Chinatown reflects the country of China in almost all its cultural features since the pathways and streets of the town are filled with people of Chinese origin. Asian food is one of the most significant and noticeable elements of Asian culture which transferred to America: on the Mosco Street, the Hop Kee restaurant has serve traditional Chinese foods such as lo meln, lobsters, and sour pork since 1968 (Sante, 2016). People of Chinese origin who seek a nostalgic meal have a favorite destination in this restaurant. One more famous place which serves traditional Asian cuisine is Jing Fong found in Elizabeth Street; it offers steamed buns, seafood, shrimp, and other Chinese foods.

Chinatown is also known as little Hong Kong because the residents still retain the Chinese identity. The people continue to exploit the communal gathering places that were established many years ago and are concentrated in the Western part of Chinatown. People meet in these venues to socialize, do shopping, and spend other leisure activities.

Structures are the artifacts that preserve the culture of Chinatown and reflect the Chinese culture. One can conspicuously see the Chinese traditional housings in the streets of the town. The buildings represent various aspects of the Chinese history and definitely indicate to any visitors that they are in a Chinese neighborhood. The most conspicuous structure is the world’s largest Chinese archway found at the intersection of the H and the Seventh Streets. Generally, it is a four-storey construction that has gold-coated decorations of 270 ceramic dragons and a peaked roof which is covered by gold tiles (Sante, 2016). The designer of the architecture was Alfred Liu who explained the structure as a model of the architectural styles used by the Ming dynasty. The gold coating implies its historical meaning: the gold was a privilege of the emperor.
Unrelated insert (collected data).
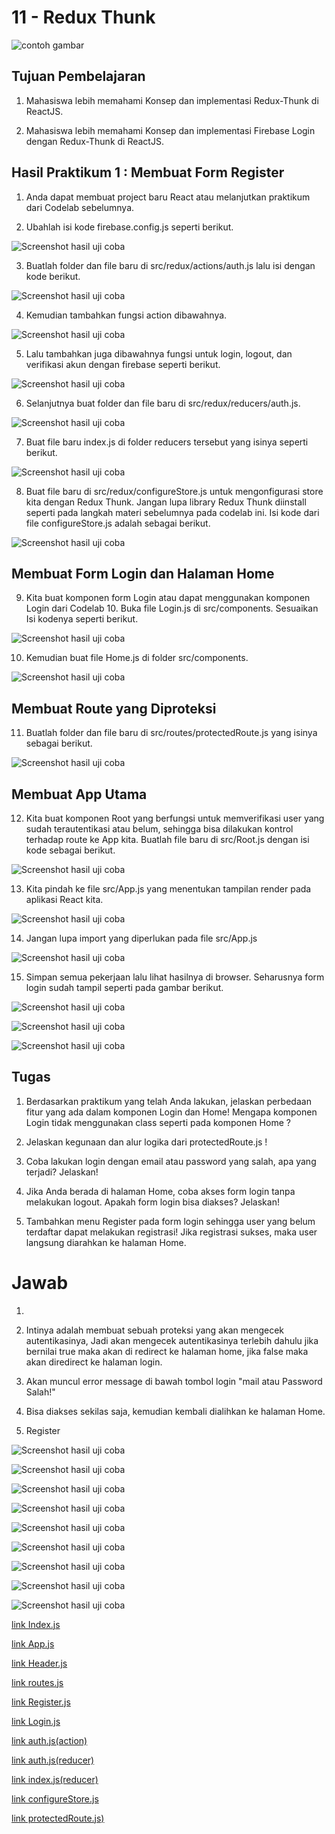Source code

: # 11 - Redux Thunk

![contoh gambar](../../docs/logo/polinema.png)

## Tujuan Pembelajaran

1. Mahasiswa lebih memahami Konsep dan implementasi Redux-Thunk di ReactJS.

2. Mahasiswa lebih memahami Konsep dan implementasi Firebase Login dengan Redux-Thunk di ReactJS.


## Hasil Praktikum 1 : Membuat Form Register

1. Anda dapat membuat project baru React atau melanjutkan praktikum dari Codelab sebelumnya.

2. Ubahlah isi kode firebase.config.js seperti berikut.

![Screenshot hasil uji coba](img/Praktikum1/1.jpg)

3. Buatlah folder dan file baru di src/redux/actions/auth.js lalu isi dengan kode berikut.

![Screenshot hasil uji coba](img/Praktikum1/2.jpg)

4. Kemudian tambahkan fungsi action dibawahnya.

![Screenshot hasil uji coba](img/Praktikum1/3.jpg)

5. Lalu tambahkan juga dibawahnya fungsi untuk login, logout, dan verifikasi akun dengan firebase seperti berikut.

![Screenshot hasil uji coba](img/Praktikum1/4.jpg)

6. Selanjutnya buat folder dan file baru di src/redux/reducers/auth.js.

![Screenshot hasil uji coba](img/Praktikum1/5.jpg)

7. Buat file baru index.js di folder reducers tersebut yang isinya seperti berikut.

![Screenshot hasil uji coba](img/Praktikum1/6.jpg)

8. Buat file baru di src/redux/configureStore.js untuk mengonfigurasi store kita dengan Redux Thunk. Jangan lupa library Redux Thunk diinstall seperti pada langkah materi sebelumnya pada codelab ini. Isi kode dari file configureStore.js adalah sebagai berikut.

![Screenshot hasil uji coba](img/Praktikum1/7.jpg)

## Membuat Form Login dan Halaman Home

9. Kita buat komponen form Login atau dapat menggunakan komponen Login dari Codelab 10. Buka file Login.js di src/components. Sesuaikan Isi kodenya seperti berikut.

![Screenshot hasil uji coba](img/Praktikum1/8.jpg)

10. Kemudian buat file Home.js di folder src/components.

![Screenshot hasil uji coba](img/Praktikum1/9.jpg)

## Membuat Route yang Diproteksi

11. Buatlah folder dan file baru di src/routes/protectedRoute.js yang isinya sebagai berikut.

![Screenshot hasil uji coba](img/Praktikum1/10.jpg)

## Membuat App Utama

12. Kita buat komponen Root yang berfungsi untuk memverifikasi user yang sudah terautentikasi atau belum, sehingga bisa dilakukan kontrol terhadap route ke App kita. Buatlah file baru di src/Root.js dengan isi kode sebagai berikut.

![Screenshot hasil uji coba](img/Praktikum1/11.jpg)

13. Kita pindah ke file src/App.js yang menentukan tampilan render pada aplikasi React kita.

![Screenshot hasil uji coba](img/Praktikum1/12.jpg)

14. Jangan lupa import yang diperlukan pada file src/App.js

![Screenshot hasil uji coba](img/Praktikum1/13.jpg)

15. Simpan semua pekerjaan lalu lihat hasilnya di browser. Seharusnya form login sudah tampil seperti pada gambar berikut.

![Screenshot hasil uji coba](img/Praktikum1/14.jpg)

![Screenshot hasil uji coba](img/Praktikum1/15.jpg)

![Screenshot hasil uji coba](img/Praktikum1/16.jpg)


## Tugas

1. Berdasarkan praktikum yang telah Anda lakukan, jelaskan perbedaan fitur yang ada dalam komponen Login dan Home! Mengapa komponen Login tidak menggunakan class seperti pada komponen Home ?

2. Jelaskan kegunaan dan alur logika dari protectedRoute.js !

3. Coba lakukan login dengan email atau password yang salah, apa yang terjadi? Jelaskan!

4. Jika Anda berada di halaman Home, coba akses form login tanpa melakukan logout. Apakah form login bisa diakses? Jelaskan!

5. Tambahkan menu Register pada form login sehingga user yang belum terdaftar dapat melakukan registrasi! Jika registrasi sukses, maka user langsung diarahkan ke halaman Home.

# Jawab

1. 

2. Intinya adalah membuat sebuah proteksi yang akan mengecek autentikasinya, Jadi akan mengecek autentikasinya terlebih dahulu jika bernilai true maka akan di redirect ke halaman home, jika false maka akan diredirect ke halaman login.

3. Akan muncul error message di bawah tombol login "mail atau Password Salah!"

4. Bisa diakses sekilas saja, kemudian kembali dialihkan ke halaman Home.

5. Register

![Screenshot hasil uji coba](img/Tugas/1.jpg)

![Screenshot hasil uji coba](img/Tugas/2.jpg)

![Screenshot hasil uji coba](img/Tugas/3.jpg)

![Screenshot hasil uji coba](img/Tugas/4.jpg)

![Screenshot hasil uji coba](img/Tugas/5.jpg)

![Screenshot hasil uji coba](img/Tugas/6.jpg)

![Screenshot hasil uji coba](img/Tugas/7.jpg)

![Screenshot hasil uji coba](img/Tugas/8.jpg)

![Screenshot hasil uji coba](img/Tugas/9.jpg)


[link Index.js](../../src/11_Redux_Thunk/src/index.js)

[link App.js](../../src/11_Redux_Thunk/src/app.js)

[link Header.js](../../src/11_Redux_Thunk/src/components/Header.js)

[link routes.js](../../src/11_Redux_Thunk/src/components/routes.js)

[link Register.js](../../src/11_Redux_Thunk/src/components/Register.js)

[link Login.js](../../src/11_Redux_Thunk/src/components/Login.js)

[link auth.js(action)](../../src/11_Redux_Thunk/src/redux/action/auth.js)

[link auth.js(reducer)](../../src/11_Redux_Thunk/src/redux/reducer/auth.js)

[link index.js(reducer)](../../src/11_Redux_Thunk/src/redux/reducer/index.js)

[link configureStore.js](../../src/11_Redux_Thunk/src/redux/configureStore.js)

[link protectedRoute.js)](../../src/11_Redux_Thunk/src/redux/routes/protectedRoute.js)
People of the Chinese origin perceive this structure as an artifact of their culture because it was erected to honor the Chinese-Americans killed in the Second World War.

Religion is also an important manifestation of the Chinese culture. Thus, Chinatown is ridden with Chinese religious structures. The Chinese religious communities attend the Chinese temples and give the town a representation of the Chinese diaspora. Most of the people who attend these religious institutions are the earliest Chinese immigrants, scholars, and professionals. The faithful followers of the Chinese beliefs share religious experiences, linguistic traditions, and cultural practices. The common features of their languages are Chinese dialects such as Cantonese and Mandarin.

Conclusion

The Chinatown community faces colossal social development challenges. Though they have high poverty levels, the government allocates meager resources to this community. The neighborhoods are congested, housing is poor, and literacy levels are low. These aspects indicate that the community is living in extreme poverty and has little hope for prosperity. Despite these teething challenges, the Chinatown residents have remained united and preserved their culture. They have maintained their language and cultural artifacts in their institutions, streets, and towns. The government should make policy interventions and unveil programs to improve the economy of the Chinatown populace. Improvement of the town would depend on the increased initiatives to improve human development, housing, and employment opportunities.